**Directions for this task**
Which lines run from the one containing "<!-- CONTACT -->" to the end of the records? Write them out exactly, both ends included, and nothing else.

**Available data**
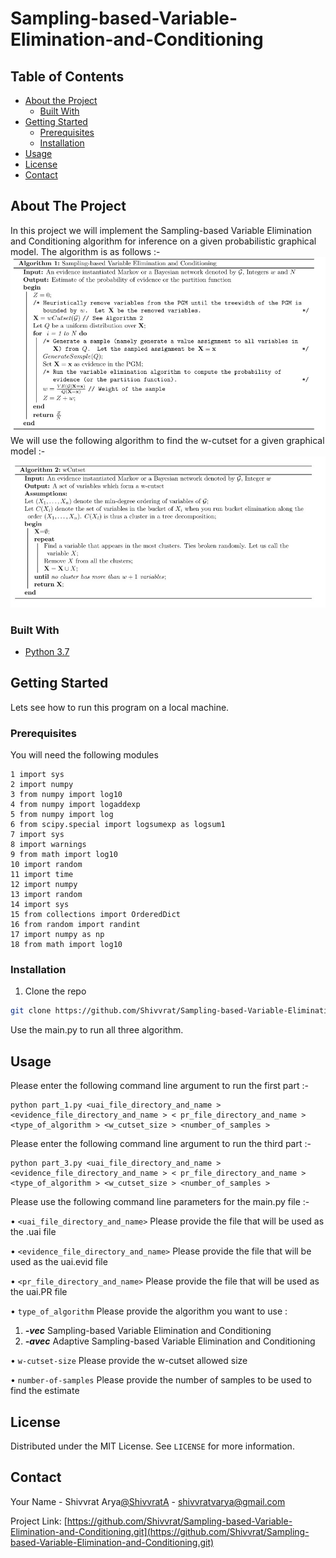 # Sampling-based-Variable-Elimination-and-Conditioning






## Table of Contents

* [About the Project](#about-the-project)
  * [Built With](#built-with)
* [Getting Started](#getting-started)
  * [Prerequisites](#prerequisites)
  * [Installation](#installation)
* [Usage](#usage)
* [License](#license)
* [Contact](#contact)



<!-- ABOUT THE PROJECT -->
## About The Project
In this project we will implement the Sampling-based Variable Elimination and Conditioning algorithm for inference on a given probabilistic graphical model.
The algorithm is as follows :-
![Sampling-based Variable Elimination and Conditioning algorithm](https://github.com/Shivvrat/Sampling-based-Variable-Elimination-and-Conditioning/blob/master/algo.jpg)
We will use the following algorithm to find the w-cutset for a given graphical model :-
![How to find w-cutset](https://github.com/Shivvrat/Sampling-based-Variable-Elimination-and-Conditioning/blob/master/w-cutset.jpg)


### Built With

* [Python 3.7](https://www.python.org/downloads/release/python-370/)


## Getting Started

Lets see how to run this program on a local machine.

### Prerequisites

You will need the following modules 
```
1 import sys
2 import numpy
3 from numpy import log10 
4 from numpy import logaddexp 
5 from numpy import log
6 from scipy.special import logsumexp as logsum1 
7 import sys
8 import warnings
9 from math import log10 
10 import random 
11 import time 
12 import numpy 
13 import random 
14 import sys
15 from collections import OrderedDict 
16 from random import randint 
17 import numpy as np
18 from math import log10
```
### Installation

1. Clone the repo
```sh
git clone https://github.com/Shivvrat/Sampling-based-Variable-Elimination-and-Conditioning.git
```
Use the main.py to run all three algorithm.


<!-- USAGE EXAMPLES -->
## Usage
Please enter the following command line argument to run the first part :-
```
python part_1.py <uai_file_directory_and_name > <evidence_file_directory_and_name > < pr_file_directory_and_name > <type_of_algorithm > <w_cutset_size > <number_of_samples >
```
Please enter the following command line argument to run the third part :-
```
python part_3.py <uai_file_directory_and_name > <evidence_file_directory_and_name > < pr_file_directory_and_name > <type_of_algorithm > <w_cutset_size > <number_of_samples >
```
Please use the following command line parameters for the main.py file :-

• ```<uai_file_directory_and_name>```
Please provide the file that will be used as the .uai file

• ```<evidence_file_directory_and_name>```
Please provide the file that will be used as the uai.evid file

• ```<pr_file_directory_and_name>```
Please provide the file that will be used as the uai.PR file

• ```type_of_algorithm``` 
Please provide the algorithm you want to use :
1. ***-vec*** Sampling-based Variable Elimination and Conditioning
2. ***-avec*** Adaptive Sampling-based Variable Elimination and Conditioning

• ```w-cutset-size```
Please provide the w-cutset allowed size

• ```number-of-samples```
Please provide the number of samples to be used to find the estimate


<!-- LICENSE -->
## License

Distributed under the MIT License. See `LICENSE` for more information.



<!-- CONTACT -->
## Contact

Your Name - Shivvrat Arya[@ShivvratA](https://twitter.com/ShivvratA) - shivvratvarya@gmail.com

Project Link: [https://github.com/Shivvrat/Sampling-based-Variable-Elimination-and-Conditioning.git](https://github.com/Shivvrat/Sampling-based-Variable-Elimination-and-Conditioning.git)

**Result below**
<!-- CONTACT -->
## Contact

Your Name - Shivvrat Arya[@ShivvratA](https://twitter.com/ShivvratA) - shivvratvarya@gmail.com

Project Link: [https://github.com/Shivvrat/Sampling-based-Variable-Elimination-and-Conditioning.git](https://github.com/Shivvrat/Sampling-based-Variable-Elimination-and-Conditioning.git)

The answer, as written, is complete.